Il y a 5 ans un immeuble de la rue Lépolod explose
Il y a 5 ans un immeuble de la rue Lépolod explose - © rtbf.be

Les Liégeois commémorent, en ce début de semaine, le cinquième anniversaire de l'explosion du quartier Léopold. Dans la nuit du 26 au 27 janvier 2010, le gaz a soufflé un immeuble à appartements, tuant quatorze locataires, blessant des dizaines de personnes, et endommageant des maisons plusieurs centaines de mètres aux alentours.

26 janvier 2010, c'est un mardi. La nuit est longue, à l'hôtel de ville. Il est presque deux heures du matin, le conseil communal siège toujours. Soudain, une déflagration secoue un vieil immeuble du voisinage. Les pompiers arrivent rapidement, sauvent quelques rescapés, fouillent les décombres pour tenter d'en sortir quelques survivants, coincés. Mais, à 7h08, la façade de l'immeuble s'effondre.

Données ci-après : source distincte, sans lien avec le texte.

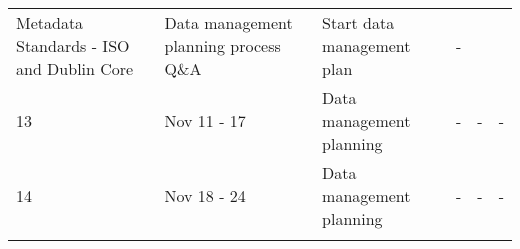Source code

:\documentclass[
]{article}
\begin{document}
\begin{longtable}[]{@{}llllll@{}}
\begin{minipage}[t]{0.18\columnwidth}
Metadata Standards - ISO and Dublin Core\strut
\end{minipage} & \begin{minipage}[t]{0.18\columnwidth}\raggedright
Data management planning process Q\&A\strut
\end{minipage} & \begin{minipage}[t]{0.14\columnwidth}\raggedright
Start data management plan\strut
\end{minipage} & \begin{minipage}[t]{0.17\columnwidth}\raggedright
-\strut
\end{minipage}\tabularnewline
\begin{minipage}[t]{0.05\columnwidth}\raggedright
13\strut
\end{minipage} & \begin{minipage}[t]{0.11\columnwidth}\raggedright
Nov 11 - 17\strut
\end{minipage} & \begin{minipage}[t]{0.18\columnwidth}\raggedright
Data management planning\strut
\end{minipage} & \begin{minipage}[t]{0.18\columnwidth}\raggedright
-\strut
\end{minipage} & \begin{minipage}[t]{0.14\columnwidth}\raggedright
-\strut
\end{minipage} & \begin{minipage}[t]{0.17\columnwidth}\raggedright
-\strut
\end{minipage}\tabularnewline
\begin{minipage}[t]{0.05\columnwidth}\raggedright
14\strut
\end{minipage} & \begin{minipage}[t]{0.11\columnwidth}\raggedright
Nov 18 - 24\strut
\end{minipage} & \begin{minipage}[t]{0.18\columnwidth}\raggedright
Data management planning\strut
\end{minipage} & \begin{minipage}[t]{0.18\columnwidth}\raggedright
-\strut
\end{minipage} & \begin{minipage}[t]{0.14\columnwidth}\raggedright
-\strut
\end{minipage} & \begin{minipage}[t]{0.17\columnwidth}\raggedright
-\strut
\end{minipage}\tabularnewline
\begin{minipage}[t]{0.05\columnwidth}\raggedright

\end{minipage}
\end{longtable}
\end{document}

"A ce moment-là on a envie de rester, on ne veut pas croire que la façade va s'effondrer, explique un pompier. On se dit qu'on va avoir le temps de sortir tout le monde avant que tout ne s'effondre. On voit les gens et on a qu'une seule envie: les sortir"

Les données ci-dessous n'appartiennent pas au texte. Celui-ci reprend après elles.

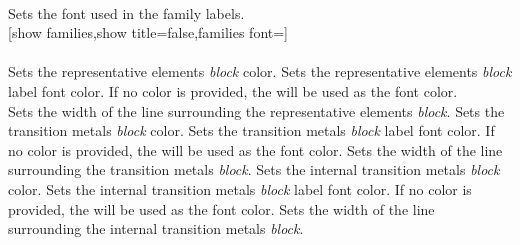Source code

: \\ [0pt]\pgfPTendoption%
\label{option_families font}%
%
{Sets the font used in the family labels.}%
\\ [5pt][show families,show title=false,families font=\string\normalsize]%
\\ [5pt]\makebox[\linewidth][c]{\scalebox{.6}{\pgfPT[show families,show title=false,families font=\normalsize]}}%
\\ [0pt]\pgfPTendoption%
\label{option_r family color}%
%
{Sets the representative elements \textit{block} color.}%
\label{option_r fanily_font color}%
%
{Sets the representative elements \textit{block} label font color. If no color is provided, the  will be used as the font color.}%
\newpage\ \\ [-32pt]%
\label{option_r family line width}%
%
{Sets the width of the line surrounding the representative elements \textit{block}.}%
\label{option_tm family color}%
%
{Sets the transition metals \textit{block} color.}%
\label{option_tm fanily_font color}%
%
{Sets the transition metals \textit{block} label font color. If no color is provided, the  will be used as the font color.}%
\label{option_tm family line width}%
%
{Sets the width of the line surrounding the transition metals \textit{block}.}%
\label{option_itm family color}%
%
{Sets the internal transition metals \textit{block} color.}%
\label{option_itm family_font color}%
%
{Sets the internal transition metals \textit{block} label font color. If no color is provided, the  will be used as the font color.}%
\label{option_itm family line width}%
%
{Sets the width of the line surrounding the internal transition metals \textit{block}.}%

Le numéro 18 de la rue Léopold n'existe plus. Le bilan est lourd: quatorze morts, des dizaines de liégeois sans logements. Les services sociaux qui se mobilisent et la solidarité qui s’organise.

La rue Léopold 5 ans plus tard

25 janvier 2015, c'est un lundi. Cinq années ont passé. Les plaies urbanistiques ne sont toujours pas cicatrisées. Le projet de reconstruction n'a pas encore abouti, mais le dépôt du permis de bâtir est proche.

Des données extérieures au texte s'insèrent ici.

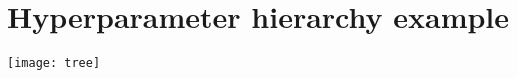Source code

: \appendix
\chapter{Hyperparameter hierarchy example}
	\label{ap:hyperparam_hierarchy}

\texttt{[image: tree]}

La justice, elle, n'a pas encore réussi à désigner un coupable, comme le demande les proches. L'enquête a très rapidement pu écarter l'hypothèse d'un attentat. Les experts n'ont pas trouvé la moindre trace d'explosif. C'est le gaz qu'ils incriminent. Et donc, des négligences. Mais négligences de qui ?

Le propriétaire n'avait peut-être pas procédé à des travaux de mise aux normes, prescrits par les pompiers. Les locataires n'avaient peut-être pas tous des branchements conformes. Les services de salubrité de la ville n'avaient peut-être pas suivi ce dossier de très près. Mais pour départager les responsabilités, il faudrait un procès.

Actuellement, la procédure est bloquée: l'un des spécialistes qui ont signé le rapport de cent douze pages, a précédemment travaillé pour l'administration communale, et cette collaboration s'est mal terminée. Il a peut-être du ressentiment. Sa récusation a été demandée, pour cause de partialité. Elle a été refusée, mais la requête est en cours d'examen, à la cour de cassation. La justice, décidément, n'a pas l'habitude de se hâter.